How to Choose an Open Source Project Image

How to Choose an Open Source Project

  Open source software is everywhere, from elementary os, to the heart of the Android operating system, to the applications that let you chat with friends, play games or design documents. Which project should you choose? What are the possible benefits and pitfalls? Learn what to look for when choosing an open source project to start contributing to.

Open source projects are supported by a worldwide network of contributors. On the surface they seem very similar, but it’s important to understand the differences between the different kinds of open source projects in order to choose the one that is best for you. This pamphlet will introduce some of the most common types of projects, and help you decide which one is right for you.

Get to know GitHub

GitHub is the most popular platform for open source collaboration, so you’ll probably use it when exploring the world of OSS. First, you need to create a GitHub account and read the guide that helps you get started. On GitHub, you can contribute to projects by submitting issues and contributing code. Submitting issues means sending messages about errors in applications and suggesting ways to fix them. Contributing code involves sending pull requests with your corrections and improvements.

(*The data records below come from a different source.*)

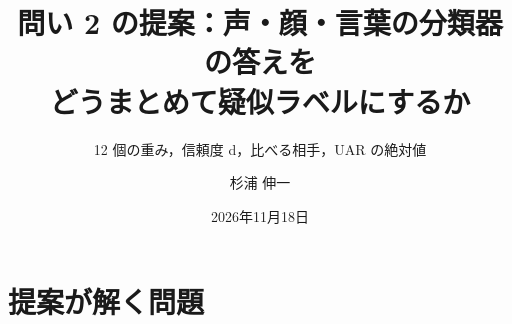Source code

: \newcommand{\bubbleii}[3]{\begin{scope}[shift={(#1,#2)}]\draw[#3, line width=0.8pt, fill=white, rounded corners=2pt] (-0.75,-0.28) rectangle (0.75,0.32);
  \draw[#3, line width=0.8pt, fill=white] (-0.4,-0.28) -- (-0.55,-0.48) -- (-0.2,-0.28);
  \draw[#3, line width=0.8pt] (-0.5,0.12) -- (0.5,0.12); \draw[#3, line width=0.8pt] (-0.5,-0.08) -- (0.25,-0.08);\end{scope}}
\newcommand{\wavei}[3]{\draw[#3, line width=0.7pt, shift={(#1,#2)}] plot[domain=0:1.6, samples=140, smooth] (\x, {0.42*sin(\x*1100)*exp(-((\x-0.8)^2)/0.12)});}
\newcommand{\facei}[3]{\begin{scope}[shift={(#1,#2)}]\draw[#3, line width=0.8pt, fill=white] (0,0) circle (0.42);
  \fill[#3] (-0.15,0.1) circle (0.05); \fill[#3] (0.15,0.1) circle (0.05);
  \draw[#3, line width=0.7pt] (-0.2,-0.1) arc[start angle=200, end angle=340, radius=0.21];\end{scope}}
\newcommand{\bubblei}[3]{\begin{scope}[shift={(#1,#2)}]\draw[#3, line width=0.8pt, fill=white, rounded corners=2pt] (-0.75,-0.28) rectangle (0.75,0.32);
  \draw[#3, line width=0.8pt, fill=white] (-0.4,-0.28) -- (-0.55,-0.48) -- (-0.2,-0.28);
  \node[text=#3, font=\tiny] at (0,0.02) {``Oh, really?!''};\end{scope}}
\newcommand{\absplot}[2]{\addplot[#2, error bars/.cd, y dir=both, y explicit, error bar style={#2}] table[x=x, y=uar, y error plus=ep, y error minus=em]{#1};}
\newcommand{\abspanel}[2]{\nextgroupplot[title={#2}]
  \absplot{abs_#1_konly.csv}{mMuted, mark=square*}\absplot{abs_#1_prod.csv}{mLightBrown, mark=triangle*}
  \absplot{abs_#1_prop.csv}{mAccentBlue, mark=*}\absplot{abs_#1_stprop.csv}{mGood, mark=diamond*}}

\title{問い 2 の提案：声・顔・言葉の分類器の答えを\\どうまとめて疑似ラベルにするか}
\subtitle{12 個の重み，信頼度 d，比べる相手，UAR の絶対値}
\author{杉浦 伸一}
\date{2026年11月18日}


\maketitle

\section{提案が解く問題}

Go for dependable solutions whenever possible

Projects in the hardening or enterprise stage have become mature technologies. The amount of commits will signal the level of investment in a project. Tthe type of commits tell a story, telling where the author(s) are trying to go with the code, revealing what they want to do by signalling interest in different features of the project. By now the initial excitement has died down and there is more demand for stability than new features. The initial development team may be working on other projects as it has developed a solid community — this is often a good sign of success of a project.

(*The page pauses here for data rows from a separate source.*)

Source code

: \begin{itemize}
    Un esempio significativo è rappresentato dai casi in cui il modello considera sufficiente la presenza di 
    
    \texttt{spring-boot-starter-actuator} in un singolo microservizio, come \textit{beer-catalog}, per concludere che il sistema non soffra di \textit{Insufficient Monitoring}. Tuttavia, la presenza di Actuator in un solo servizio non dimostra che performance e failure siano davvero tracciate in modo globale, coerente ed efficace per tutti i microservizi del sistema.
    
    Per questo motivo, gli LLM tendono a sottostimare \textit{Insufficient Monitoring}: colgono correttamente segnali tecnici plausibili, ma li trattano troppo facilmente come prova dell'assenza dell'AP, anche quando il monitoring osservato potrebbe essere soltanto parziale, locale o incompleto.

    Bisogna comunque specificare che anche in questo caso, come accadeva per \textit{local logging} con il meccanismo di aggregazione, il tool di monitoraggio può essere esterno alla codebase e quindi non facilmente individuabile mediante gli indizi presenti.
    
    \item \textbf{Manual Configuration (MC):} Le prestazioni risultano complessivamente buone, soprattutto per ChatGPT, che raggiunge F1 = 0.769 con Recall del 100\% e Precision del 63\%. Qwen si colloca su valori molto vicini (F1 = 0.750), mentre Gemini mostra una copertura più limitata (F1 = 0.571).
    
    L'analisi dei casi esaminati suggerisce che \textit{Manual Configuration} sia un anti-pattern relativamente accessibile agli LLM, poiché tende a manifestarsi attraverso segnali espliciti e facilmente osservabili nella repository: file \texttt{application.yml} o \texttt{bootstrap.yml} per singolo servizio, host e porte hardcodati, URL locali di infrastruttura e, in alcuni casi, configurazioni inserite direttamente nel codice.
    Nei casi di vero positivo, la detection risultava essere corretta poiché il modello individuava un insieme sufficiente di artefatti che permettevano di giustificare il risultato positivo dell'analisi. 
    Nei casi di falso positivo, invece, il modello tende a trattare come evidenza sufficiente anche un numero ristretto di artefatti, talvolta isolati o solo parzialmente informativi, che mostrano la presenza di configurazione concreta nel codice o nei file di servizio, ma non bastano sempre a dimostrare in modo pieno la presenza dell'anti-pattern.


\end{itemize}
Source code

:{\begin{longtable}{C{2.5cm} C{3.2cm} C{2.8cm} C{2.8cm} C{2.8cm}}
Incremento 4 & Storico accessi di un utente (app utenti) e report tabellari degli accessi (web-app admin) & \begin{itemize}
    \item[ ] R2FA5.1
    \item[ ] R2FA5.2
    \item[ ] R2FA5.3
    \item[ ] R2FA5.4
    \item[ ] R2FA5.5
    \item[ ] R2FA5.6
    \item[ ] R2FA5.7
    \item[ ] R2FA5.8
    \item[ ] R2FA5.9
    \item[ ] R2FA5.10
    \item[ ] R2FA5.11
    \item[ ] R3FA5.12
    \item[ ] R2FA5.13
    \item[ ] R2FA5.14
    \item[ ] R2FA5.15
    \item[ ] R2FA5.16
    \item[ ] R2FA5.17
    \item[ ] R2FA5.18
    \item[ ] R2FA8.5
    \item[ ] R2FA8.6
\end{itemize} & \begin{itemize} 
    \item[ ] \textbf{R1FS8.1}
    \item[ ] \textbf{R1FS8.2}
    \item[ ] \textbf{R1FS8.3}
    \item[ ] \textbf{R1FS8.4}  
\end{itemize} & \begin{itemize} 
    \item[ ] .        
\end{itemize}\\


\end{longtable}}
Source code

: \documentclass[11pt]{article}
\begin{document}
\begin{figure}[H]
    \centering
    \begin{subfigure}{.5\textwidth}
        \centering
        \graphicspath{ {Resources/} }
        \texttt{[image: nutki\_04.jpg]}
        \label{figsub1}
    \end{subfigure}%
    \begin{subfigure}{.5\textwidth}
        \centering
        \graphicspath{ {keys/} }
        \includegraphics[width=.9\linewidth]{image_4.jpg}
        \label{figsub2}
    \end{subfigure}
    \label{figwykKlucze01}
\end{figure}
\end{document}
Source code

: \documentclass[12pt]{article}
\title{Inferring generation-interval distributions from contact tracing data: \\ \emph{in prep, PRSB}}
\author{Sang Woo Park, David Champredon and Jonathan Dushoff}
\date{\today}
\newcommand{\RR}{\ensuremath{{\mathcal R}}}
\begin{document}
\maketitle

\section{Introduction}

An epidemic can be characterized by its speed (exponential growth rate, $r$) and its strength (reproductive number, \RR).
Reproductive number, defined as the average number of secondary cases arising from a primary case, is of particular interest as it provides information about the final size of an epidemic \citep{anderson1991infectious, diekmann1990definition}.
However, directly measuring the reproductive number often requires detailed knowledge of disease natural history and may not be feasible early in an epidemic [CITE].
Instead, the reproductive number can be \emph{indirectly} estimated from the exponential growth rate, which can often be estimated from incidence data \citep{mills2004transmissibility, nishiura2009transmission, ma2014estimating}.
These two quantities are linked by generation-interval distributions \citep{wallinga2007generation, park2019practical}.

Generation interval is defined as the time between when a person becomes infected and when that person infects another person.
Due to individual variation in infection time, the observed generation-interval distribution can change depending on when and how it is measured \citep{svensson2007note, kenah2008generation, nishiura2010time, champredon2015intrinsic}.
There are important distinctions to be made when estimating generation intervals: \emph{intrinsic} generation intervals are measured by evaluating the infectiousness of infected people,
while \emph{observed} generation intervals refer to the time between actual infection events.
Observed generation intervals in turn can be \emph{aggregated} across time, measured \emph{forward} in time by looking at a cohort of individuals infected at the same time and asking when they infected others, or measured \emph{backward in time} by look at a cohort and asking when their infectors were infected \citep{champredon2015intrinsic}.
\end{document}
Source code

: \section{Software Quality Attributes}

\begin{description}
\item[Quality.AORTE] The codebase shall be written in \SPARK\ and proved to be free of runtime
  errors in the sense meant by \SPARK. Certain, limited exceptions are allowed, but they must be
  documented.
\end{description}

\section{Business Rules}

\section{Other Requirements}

Obviously recent activity signals that the project is alive and maintained. Remember that there are many dead and abandoned projects living on Github.

Learn the basics

When working with GitHub, you should know how to use Git – one of the most popular version control tools (also known as revision control tools). Because developers constantly make changes to their code, they need a system that can manage those changes in a central repository. In this way, everyone involved in the development process can download a given piece of software, make changes, and submit updates.


User statistics are a great indicator of how good an open source project is. If a large number of people are using the project, it is usually a good sign. Other indicators are the number of downloads, reviews, comments, contributors, forks etc.

The important thing is to deep dive into who the users are. Is the development team using their own project? That is a good sign for you to pick it up.

Allocate resources

You’ll also need to decide whether you can make the necessary resource commitments, including developer time to be contributed to the project. Developer time will likely be similar initially to the amount of time they spend on internal code efforts. You’ll also need to consider what time, materials or help your developers will need to provide to help others in the new community get up to speed on the codebase. There will also be resources needed for the legal team that will be involved in creating an open source project that could involve competitors. And marketing investments will ensure that the project gains support and contributors after launch.

You’ll also have to set budgets for the infrastructure used to begin and maintain the project. This includes a project hosting and source control website like GitHub, where the code will reside and be maintained, as well as bug resolution, and other needed tools.


The open source project you want to adopt or implement must come up with regular release updates. Changelogs show project upgrades and the improvements that came into play with every change. Project lifecycle activity and documentation help determine how secure and updated the code is.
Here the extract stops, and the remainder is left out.